### WHAT YOU WILL DO
The answer should consist solely of the lines from the first one below through the line containing "early in the", copied exactly.
═══
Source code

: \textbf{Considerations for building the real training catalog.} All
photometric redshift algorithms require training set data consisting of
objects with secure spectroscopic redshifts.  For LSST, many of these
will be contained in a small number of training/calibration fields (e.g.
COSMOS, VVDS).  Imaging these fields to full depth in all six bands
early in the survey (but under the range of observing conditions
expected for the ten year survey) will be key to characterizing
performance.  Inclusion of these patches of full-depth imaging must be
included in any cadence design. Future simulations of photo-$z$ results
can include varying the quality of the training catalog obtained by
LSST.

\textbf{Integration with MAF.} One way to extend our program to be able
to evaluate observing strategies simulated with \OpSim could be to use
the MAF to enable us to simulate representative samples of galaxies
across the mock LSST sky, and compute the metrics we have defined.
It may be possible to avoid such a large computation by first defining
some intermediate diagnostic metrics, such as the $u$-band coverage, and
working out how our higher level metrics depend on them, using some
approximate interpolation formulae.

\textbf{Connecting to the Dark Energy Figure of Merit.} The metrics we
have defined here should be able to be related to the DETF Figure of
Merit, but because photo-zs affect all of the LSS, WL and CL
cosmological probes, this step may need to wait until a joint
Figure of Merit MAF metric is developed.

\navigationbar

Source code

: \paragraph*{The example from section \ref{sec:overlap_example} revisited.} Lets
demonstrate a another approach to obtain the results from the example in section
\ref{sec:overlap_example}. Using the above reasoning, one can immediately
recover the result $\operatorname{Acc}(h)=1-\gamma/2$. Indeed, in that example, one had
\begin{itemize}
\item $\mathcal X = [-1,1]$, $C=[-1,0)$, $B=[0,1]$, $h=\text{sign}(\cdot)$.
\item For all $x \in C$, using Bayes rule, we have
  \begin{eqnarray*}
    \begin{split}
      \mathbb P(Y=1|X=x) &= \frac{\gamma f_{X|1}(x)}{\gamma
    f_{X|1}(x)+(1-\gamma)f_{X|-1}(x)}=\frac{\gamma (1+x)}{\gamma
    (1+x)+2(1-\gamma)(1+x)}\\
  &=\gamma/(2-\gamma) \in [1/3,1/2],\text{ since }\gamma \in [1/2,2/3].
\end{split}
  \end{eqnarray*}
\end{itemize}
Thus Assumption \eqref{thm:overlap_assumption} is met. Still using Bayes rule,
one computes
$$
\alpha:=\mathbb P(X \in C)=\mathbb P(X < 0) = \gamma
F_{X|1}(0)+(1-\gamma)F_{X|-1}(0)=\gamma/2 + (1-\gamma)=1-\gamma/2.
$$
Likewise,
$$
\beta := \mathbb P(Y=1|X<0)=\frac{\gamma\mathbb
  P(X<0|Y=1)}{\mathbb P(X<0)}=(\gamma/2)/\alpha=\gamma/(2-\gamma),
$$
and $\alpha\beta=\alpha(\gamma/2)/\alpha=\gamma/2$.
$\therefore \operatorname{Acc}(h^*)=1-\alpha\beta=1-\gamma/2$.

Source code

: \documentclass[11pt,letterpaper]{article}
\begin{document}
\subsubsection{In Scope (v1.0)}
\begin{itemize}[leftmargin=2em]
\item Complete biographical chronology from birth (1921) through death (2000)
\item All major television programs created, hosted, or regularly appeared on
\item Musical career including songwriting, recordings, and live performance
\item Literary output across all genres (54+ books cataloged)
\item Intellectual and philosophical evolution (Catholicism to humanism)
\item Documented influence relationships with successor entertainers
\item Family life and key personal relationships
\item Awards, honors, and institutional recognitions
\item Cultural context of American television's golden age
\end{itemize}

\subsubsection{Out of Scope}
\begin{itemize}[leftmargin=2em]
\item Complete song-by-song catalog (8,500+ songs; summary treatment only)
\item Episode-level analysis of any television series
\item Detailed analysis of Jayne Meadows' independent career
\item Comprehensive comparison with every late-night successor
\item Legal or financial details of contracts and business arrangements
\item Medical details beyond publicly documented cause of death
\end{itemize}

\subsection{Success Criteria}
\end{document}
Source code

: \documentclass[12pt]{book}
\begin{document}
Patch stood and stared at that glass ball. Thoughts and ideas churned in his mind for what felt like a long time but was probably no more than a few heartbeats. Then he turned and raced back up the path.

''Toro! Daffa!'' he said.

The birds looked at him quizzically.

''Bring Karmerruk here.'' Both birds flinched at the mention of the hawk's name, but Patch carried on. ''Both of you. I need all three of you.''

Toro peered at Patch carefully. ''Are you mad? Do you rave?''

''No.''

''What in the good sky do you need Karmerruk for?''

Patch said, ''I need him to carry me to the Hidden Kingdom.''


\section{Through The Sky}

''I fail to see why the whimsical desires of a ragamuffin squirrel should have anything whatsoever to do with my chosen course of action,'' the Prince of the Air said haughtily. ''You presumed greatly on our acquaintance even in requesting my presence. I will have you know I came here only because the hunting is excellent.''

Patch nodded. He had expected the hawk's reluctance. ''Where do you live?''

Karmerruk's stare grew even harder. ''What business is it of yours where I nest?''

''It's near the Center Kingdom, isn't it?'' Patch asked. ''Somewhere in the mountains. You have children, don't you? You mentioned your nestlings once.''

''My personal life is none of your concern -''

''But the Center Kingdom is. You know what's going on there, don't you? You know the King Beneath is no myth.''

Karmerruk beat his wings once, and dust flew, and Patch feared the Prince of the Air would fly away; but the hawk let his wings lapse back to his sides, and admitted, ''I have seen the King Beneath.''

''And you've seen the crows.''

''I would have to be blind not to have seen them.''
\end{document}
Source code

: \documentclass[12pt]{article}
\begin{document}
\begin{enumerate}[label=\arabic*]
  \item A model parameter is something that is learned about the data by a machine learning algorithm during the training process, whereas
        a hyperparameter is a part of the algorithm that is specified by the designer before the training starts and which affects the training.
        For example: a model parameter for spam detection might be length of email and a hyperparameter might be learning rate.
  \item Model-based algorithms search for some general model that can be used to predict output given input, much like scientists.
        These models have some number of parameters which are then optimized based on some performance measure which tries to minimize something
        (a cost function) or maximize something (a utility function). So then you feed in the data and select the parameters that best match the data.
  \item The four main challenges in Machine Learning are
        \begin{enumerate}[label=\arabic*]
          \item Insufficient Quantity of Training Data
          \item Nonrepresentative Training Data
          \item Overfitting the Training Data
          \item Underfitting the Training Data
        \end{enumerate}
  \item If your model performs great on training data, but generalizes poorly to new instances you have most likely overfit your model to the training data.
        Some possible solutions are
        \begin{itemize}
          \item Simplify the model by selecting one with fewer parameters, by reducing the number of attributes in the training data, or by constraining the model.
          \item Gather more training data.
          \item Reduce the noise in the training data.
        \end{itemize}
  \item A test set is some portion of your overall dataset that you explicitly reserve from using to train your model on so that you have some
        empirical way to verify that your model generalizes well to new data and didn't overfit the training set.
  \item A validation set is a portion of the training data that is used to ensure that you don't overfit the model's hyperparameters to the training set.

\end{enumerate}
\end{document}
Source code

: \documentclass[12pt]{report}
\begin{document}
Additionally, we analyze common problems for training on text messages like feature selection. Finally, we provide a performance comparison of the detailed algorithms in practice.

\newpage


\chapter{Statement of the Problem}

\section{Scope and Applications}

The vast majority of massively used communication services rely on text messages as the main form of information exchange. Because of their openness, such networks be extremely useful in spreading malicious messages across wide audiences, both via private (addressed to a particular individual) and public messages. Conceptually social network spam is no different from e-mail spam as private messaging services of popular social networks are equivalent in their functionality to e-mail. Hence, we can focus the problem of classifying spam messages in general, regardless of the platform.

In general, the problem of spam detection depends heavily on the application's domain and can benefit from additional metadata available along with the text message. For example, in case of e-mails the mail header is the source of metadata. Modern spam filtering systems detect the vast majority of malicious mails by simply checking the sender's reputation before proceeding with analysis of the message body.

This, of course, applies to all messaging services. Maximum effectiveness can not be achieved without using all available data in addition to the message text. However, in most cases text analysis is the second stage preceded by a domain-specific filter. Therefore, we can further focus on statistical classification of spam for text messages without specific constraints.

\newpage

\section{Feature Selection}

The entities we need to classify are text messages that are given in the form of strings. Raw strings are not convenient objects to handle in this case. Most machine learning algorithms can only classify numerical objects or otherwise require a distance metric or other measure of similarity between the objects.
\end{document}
═══
### WRITTEN SOLUTION
Source code

: \textbf{Considerations for building the real training catalog.} All
photometric redshift algorithms require training set data consisting of
objects with secure spectroscopic redshifts.  For LSST, many of these
will be contained in a small number of training/calibration fields (e.g.
COSMOS, VVDS).  Imaging these fields to full depth in all six bands
early in the survey (but under the range of observing conditions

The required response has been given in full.